Expansions
MoreMaps.jl
supports automatic expansion of iterators, allowing for efficient combinatorial mapping.
Basic Expansion
The typical expansion of two inputs x
and y
is the Cartesian product Use Iterators.product(x, y)
:
julia
x = 1:3
y = 4:6
C = Chart(expansion = Iterators.product)
z = map(tuple, C, x, y)
3×3 Matrix{Tuple{Int64, Int64}}:
(1, 4) (1, 5) (1, 6)
(2, 4) (2, 5) (2, 6)
(3, 4) (3, 5) (3, 6)
Multi-dimensional Expansions
Works with any number of iterators:
julia
x = 1:2
y = 3:4
z = 5:6
C = Chart(expansion = Iterators.product)
result = map((a, b, c) -> a + b + c, C, x, y, z)
2×2×2 Array{Int64, 3}:
[:, :, 1] =
9 10
10 11
[:, :, 2] =
10 11
11 12
Custom Expansion Functions
You can provide any custom expansion functions f(iters...)
that return an iterator of tuples:
julia
# Custom expansion that zips instead of products
function zip_expansion(iters...)
return zip(iters...)
end
x = 1:5
y = 6:10
C = Chart(zip_expansion)
z = map(tuple, C, x, y)
5-element Vector{Tuple{Int64, Int64}}:
(1, 6)
(2, 7)
(3, 8)
(4, 9)
(5, 10)
Expansion with Nested Arrays
Expansions interact with leaf types:
julia
x = [[1, 2], [3, 4]]
y = [[5, 6], [7, 8]]
# Expand outer arrays
C_outer = Chart(leaf = MoreMaps.All, expansion = Iterators.product)
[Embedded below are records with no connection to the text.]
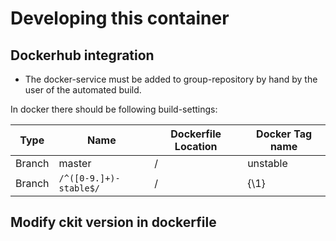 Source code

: # Developing this container


## Dockerhub integration

- The docker-service must be added to group-repository by hand
  by the user of the automated build.
  
In docker there should be following build-settings:

| Type | Name | Dockerfile Location | Docker Tag name |
|--------|---------------|---------------------|--------------------|
| Branch | master                 | /                   | unstable   |
| Branch | `/^([0-9.]+)-stable$/` | /                   | {\1}       |

## Modify ckit version in dockerfile
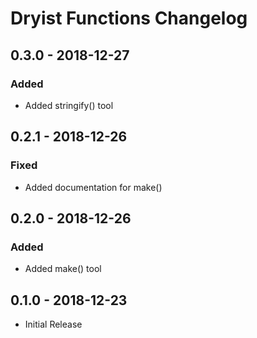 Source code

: # Dryist Functions Changelog

## 0.3.0 - 2018-12-27

### Added

- Added stringify() tool

## 0.2.1 - 2018-12-26

### Fixed

- Added documentation for make()

## 0.2.0 - 2018-12-26

### Added

- Added make() tool

## 0.1.0 - 2018-12-23

- Initial Release

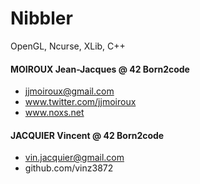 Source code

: Nibbler
=======

OpenGL, Ncurse, XLib, C++

#### MOIROUX Jean-Jacques @ 42 Born2code
- jjmoiroux@gmail.com
- www.twitter.com/jjmoiroux
- www.noxs.net

#### JACQUIER Vincent @ 42 Born2code
- vin.jacquier@gmail.com
- github.com/vinz3872
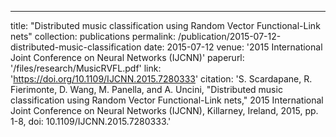 ---
title: "Distributed music classification using Random Vector Functional-Link nets"
collection: publications
permalink: /publication/2015-07-12-distributed-music-classification
date: 2015-07-12
venue: '2015 International Joint Conference on Neural Networks (IJCNN)'
paperurl: '/files/research/MusicRVFL.pdf'
link: 'https://doi.org/10.1109/IJCNN.2015.7280333'
citation: 'S. Scardapane, R. Fierimonte, D. Wang, M. Panella, and A. Uncini, "Distributed music classification using Random Vector Functional-Link nets," 2015 International Joint Conference on Neural Networks (IJCNN), Killarney, Ireland, 2015, pp. 1-8, doi: 10.1109/IJCNN.2015.7280333.' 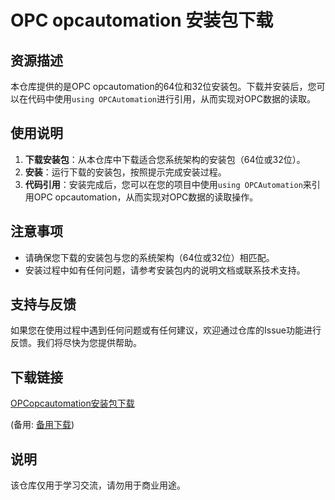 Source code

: # OPC opcautomation 安装包下载

## 资源描述

本仓库提供的是OPC opcautomation的64位和32位安装包。下载并安装后，您可以在代码中使用`using OPCAutomation`进行引用，从而实现对OPC数据的读取。

## 使用说明

1. **下载安装包**：从本仓库中下载适合您系统架构的安装包（64位或32位）。
2. **安装**：运行下载的安装包，按照提示完成安装过程。
3. **代码引用**：安装完成后，您可以在您的项目中使用`using OPCAutomation`来引用OPC opcautomation，从而实现对OPC数据的读取操作。

## 注意事项

- 请确保您下载的安装包与您的系统架构（64位或32位）相匹配。
- 安装过程中如有任何问题，请参考安装包内的说明文档或联系技术支持。

## 支持与反馈

如果您在使用过程中遇到任何问题或有任何建议，欢迎通过仓库的Issue功能进行反馈。我们将尽快为您提供帮助。

## 下载链接
[OPCopcautomation安装包下载](https://pan.quark.cn/s/2e1c71a69ace) 

(备用: [备用下载](https://pan.baidu.com/s/1nbVkR41LqQYBhtNaM4iIuQ?pwd=1234))

## 说明

该仓库仅用于学习交流，请勿用于商业用途。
result_outer = map((a, b) -> length(a) + length(b), C_outer, x, y)
# Expand at leaf level
C_leaf = Chart(leaf = Vector{Int}, expansion = Iterators.product)
result_leaf = map((a, b) -> a .+ b, C_leaf, x, y)
2×2 Matrix{Vector{Int64}}:
[6, 8] [8, 10]
[8, 10] [10, 12]
Practical Applications
Parameter Sweeps
julia
# Sweep over parameter combinations
alphas = [0.1, 0.5, 1.0]
betas = [1, 2, 3]
C = Chart(Threaded(), LogLogger(5), MoreMaps.All, Iterators.product)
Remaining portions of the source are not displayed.